Berry-Ravindran Algorithm

[edit]

Berry-Ravindran algorithm searches the text string and pattern to compare either a match or a mismatch occur. There are two phases to complete the matching. First phase is preprocessing. In this step, for each pair of characters (a,b) will be computed as follow formula[1]:

brBc[a,b]= min

              1| if x[m-1]=a
              m-i+1| if x[i]x[i+1]=ab
              m+1| if x[0]=b
              m+2| otherwise 
              
              

Then, the bad character table will be built by each pair of character.

Example

[edit]

Text=”dacbadacdcdcdbcbcacdbcad” Pattern=”dacdcdcd” ; m=8; count from 0 to 7;

When caculated the value that put in the table, each pair (a, b) calculate the minimal value of above formula and then compute all the values that can fill the table. Extracting the each character from text, note: this is no repeat the character and other character use”∗” to present. For example, the pair (b,c) we can see it is not meet the x[m-1]=a because m-1=7, the “7” is d not equal to b. Then, we find this pair also does not meet x[i]x[i+1] because there is no “b,c” showing in the pattern string. Also, it does not meet the third one x [0] =b because the “0” in pattern actually is not b=“c”. Therefore, we can calculate the value m+2= 8+2=10. So, we put the 10 in the table.


     d   a   c   b   ∗

 d   1   1   1   1   1

 a   9 10  7 10 10

 c   3 10 10 10 10

 b  9 10 10 10 10

∗  9 10 10 10 10


After we finished calculate all the characters in the text, then begin the second phase is searching. There should be several attempts to compare the string if there is a match. Firstly, we compare these two, if two characters are not equal, then we swift the bits to rightmost of the window. The value is form the next one behind the pattern string in the text strings. For example, Text=”dacbadacdcdcdbcbcacdbcad” Pattern=”dacdcdcd” the (brBc[d][c])−1, so the pattern string will shift 1; And then continue the process till there are no strings of pattern to compare, that is, we finish comparing them.

Pseudocode

[edit]

1. Preprocessing:

preBrBc(char x, int m, int brBc[Asize][Asize])
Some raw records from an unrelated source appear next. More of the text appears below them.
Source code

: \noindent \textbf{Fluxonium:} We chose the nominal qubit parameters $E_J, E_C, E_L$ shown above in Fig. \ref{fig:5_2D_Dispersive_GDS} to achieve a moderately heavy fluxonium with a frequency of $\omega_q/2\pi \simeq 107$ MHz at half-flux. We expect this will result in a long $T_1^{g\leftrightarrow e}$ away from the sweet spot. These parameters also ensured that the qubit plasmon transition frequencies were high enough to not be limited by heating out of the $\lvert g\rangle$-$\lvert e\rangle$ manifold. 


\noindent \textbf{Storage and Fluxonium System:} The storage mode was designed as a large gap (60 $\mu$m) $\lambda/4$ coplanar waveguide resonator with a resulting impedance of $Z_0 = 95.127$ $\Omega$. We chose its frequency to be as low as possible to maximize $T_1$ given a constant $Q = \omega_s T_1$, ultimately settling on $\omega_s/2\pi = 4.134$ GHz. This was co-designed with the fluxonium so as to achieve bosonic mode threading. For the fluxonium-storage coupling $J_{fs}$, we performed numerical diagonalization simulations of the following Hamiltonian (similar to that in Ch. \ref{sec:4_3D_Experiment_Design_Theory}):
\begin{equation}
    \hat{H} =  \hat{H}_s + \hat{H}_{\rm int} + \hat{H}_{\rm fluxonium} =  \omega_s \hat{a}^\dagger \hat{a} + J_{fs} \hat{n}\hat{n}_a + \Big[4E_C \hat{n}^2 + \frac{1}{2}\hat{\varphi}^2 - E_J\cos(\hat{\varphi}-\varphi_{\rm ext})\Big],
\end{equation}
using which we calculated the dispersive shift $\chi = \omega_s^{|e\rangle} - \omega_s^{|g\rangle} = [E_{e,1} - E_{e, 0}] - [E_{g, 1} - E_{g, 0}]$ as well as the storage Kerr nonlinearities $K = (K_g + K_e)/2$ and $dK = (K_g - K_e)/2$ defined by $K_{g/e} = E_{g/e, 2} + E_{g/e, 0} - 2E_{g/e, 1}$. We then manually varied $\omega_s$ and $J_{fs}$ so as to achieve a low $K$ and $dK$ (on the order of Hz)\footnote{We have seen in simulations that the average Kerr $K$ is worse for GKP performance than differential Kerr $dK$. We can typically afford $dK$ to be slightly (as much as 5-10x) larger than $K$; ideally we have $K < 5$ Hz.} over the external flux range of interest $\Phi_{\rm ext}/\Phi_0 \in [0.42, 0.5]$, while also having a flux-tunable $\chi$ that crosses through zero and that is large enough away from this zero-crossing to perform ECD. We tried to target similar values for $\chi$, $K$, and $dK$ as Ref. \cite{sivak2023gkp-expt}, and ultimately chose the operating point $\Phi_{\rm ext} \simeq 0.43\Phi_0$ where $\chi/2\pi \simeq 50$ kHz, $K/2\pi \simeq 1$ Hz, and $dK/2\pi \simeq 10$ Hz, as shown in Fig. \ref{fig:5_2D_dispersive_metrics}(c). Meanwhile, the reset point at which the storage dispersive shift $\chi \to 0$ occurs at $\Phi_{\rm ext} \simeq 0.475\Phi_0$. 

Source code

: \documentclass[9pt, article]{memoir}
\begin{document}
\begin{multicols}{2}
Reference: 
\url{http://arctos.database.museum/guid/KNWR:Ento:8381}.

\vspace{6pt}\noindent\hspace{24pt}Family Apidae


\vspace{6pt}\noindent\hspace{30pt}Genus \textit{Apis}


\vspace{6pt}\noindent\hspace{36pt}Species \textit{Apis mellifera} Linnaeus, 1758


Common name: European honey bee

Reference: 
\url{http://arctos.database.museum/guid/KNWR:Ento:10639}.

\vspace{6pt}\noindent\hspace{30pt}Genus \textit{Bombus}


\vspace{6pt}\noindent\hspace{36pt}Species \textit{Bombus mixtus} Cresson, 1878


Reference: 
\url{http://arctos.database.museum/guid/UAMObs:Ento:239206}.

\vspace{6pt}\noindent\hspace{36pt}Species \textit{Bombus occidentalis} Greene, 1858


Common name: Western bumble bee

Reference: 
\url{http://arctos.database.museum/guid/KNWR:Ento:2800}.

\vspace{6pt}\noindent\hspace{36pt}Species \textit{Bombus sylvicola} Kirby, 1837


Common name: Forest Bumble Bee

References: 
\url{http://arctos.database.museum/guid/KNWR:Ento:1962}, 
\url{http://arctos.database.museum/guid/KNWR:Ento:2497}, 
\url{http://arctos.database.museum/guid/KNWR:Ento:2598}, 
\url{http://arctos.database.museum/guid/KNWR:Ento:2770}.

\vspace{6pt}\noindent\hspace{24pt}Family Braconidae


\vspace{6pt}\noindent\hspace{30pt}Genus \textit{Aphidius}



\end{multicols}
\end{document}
 case1: for(a=0; a<Asize; ++a)
         for (b=0;b,< Asize; ++b)
         then print brBc [a][b]=m+2;     
 case2:  for (a = 0; a < Asize; ++a);
 if x[0]=b
         then print brBc[a][x[0]] = m + 1; 
 case3: for (i = 0; if i < m - 1;then ++i) if x[i]x[i + 1]=ab;
          then print  brBc[x[i]][x[i + 1]] = m – i+1;
 case4: for (a = 0; a <Asize; ++a) if x[m-1]=a
           then print  brBc[x[m - 1]][b] = 1;

2. Searching:

BR(char *x, int m, char *y, int n)

  int j, brBc[ASIZE][ASIZE];
  using the shift value of preprocessing table
  preBrBc(x, m, brBc);
  and then do the search;
  y[n + 1] = null;
  j= 0;
  while (j <= n - m) 
 {if (strings(x, y + j, m) == 0)
        output(j);
  j+= brBc[y[j + m]][y[j + m + 1]];}

Correctness proof

[edit]

the two characters T[s+m] and T[s+m+1], m is the size of pattern P, each matching phase shift s, the substring of text T[s+m...s+m+1] is aligned with its rightmost occurrence in P. this number to the shift by brBc(T[s+m],T[s+m+1])positions,where brBc(c1,c2)= min({0<k<m|p[m-k-1]=c1, and p[m-k]=c2}∪{k|k=m and p[0]=c2}∪{m+1})

Complexity

[edit]

In Berry Ravindran algorithm, due to two phases, so the complexity time are separate. First,the preprocessing phase in O(m+δ²) space and time complexity; And the searching phase has O(mn) time complexity.

Applications

[edit]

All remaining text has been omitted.